TASK PROMPT: All of the data that follows is to be written out exactly, with images excluded.

RAW DATA:
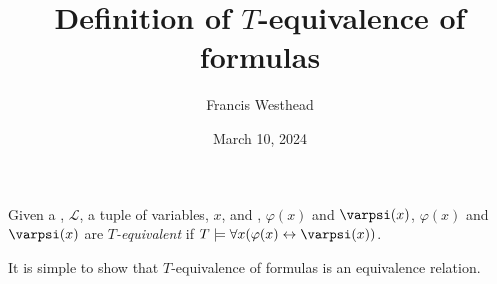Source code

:\documentclass[a4paper]{article}
\title{Definition of \(T\)-equivalence of formulas}
\date{March 10, 2024}
\author{Francis Westhead}
\begin{document}
\maketitle
\par{Given a , \(\mathcal {L}\), a tuple of variables, \(x\), and , \(\varphi (x)\) and \(\varpsi (x)\), \(\varphi (x)\) and \(\varpsi (x)\) are \emph{\(T\)-equivalent} if \(T  \models   \forall  x ( \varphi (x)  \leftrightarrow   \varpsi (x))\). }\par{It is simple to show that \(T\)-equivalence of formulas is an equivalence relation.}
\printbibliography
\end{document}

RESPONSE TO THE EXERCISE:
Source code

:\documentclass[a4paper]{article}
\title{Definition of \(T\)-equivalence of formulas}
\date{March 10, 2024}
\author{Francis Westhead}
\begin{document}
\maketitle
\par{Given a , \(\mathcal {L}\), a tuple of variables, \(x\), and , \(\varphi (x)\) and \(\varpsi (x)\), \(\varphi (x)\) and \(\varpsi (x)\) are \emph{\(T\)-equivalent} if \(T  \models   \forall  x ( \varphi (x)  \leftrightarrow   \varpsi (x))\). }\par{It is simple to show that \(T\)-equivalence of formulas is an equivalence relation.}
\printbibliography
\end{document}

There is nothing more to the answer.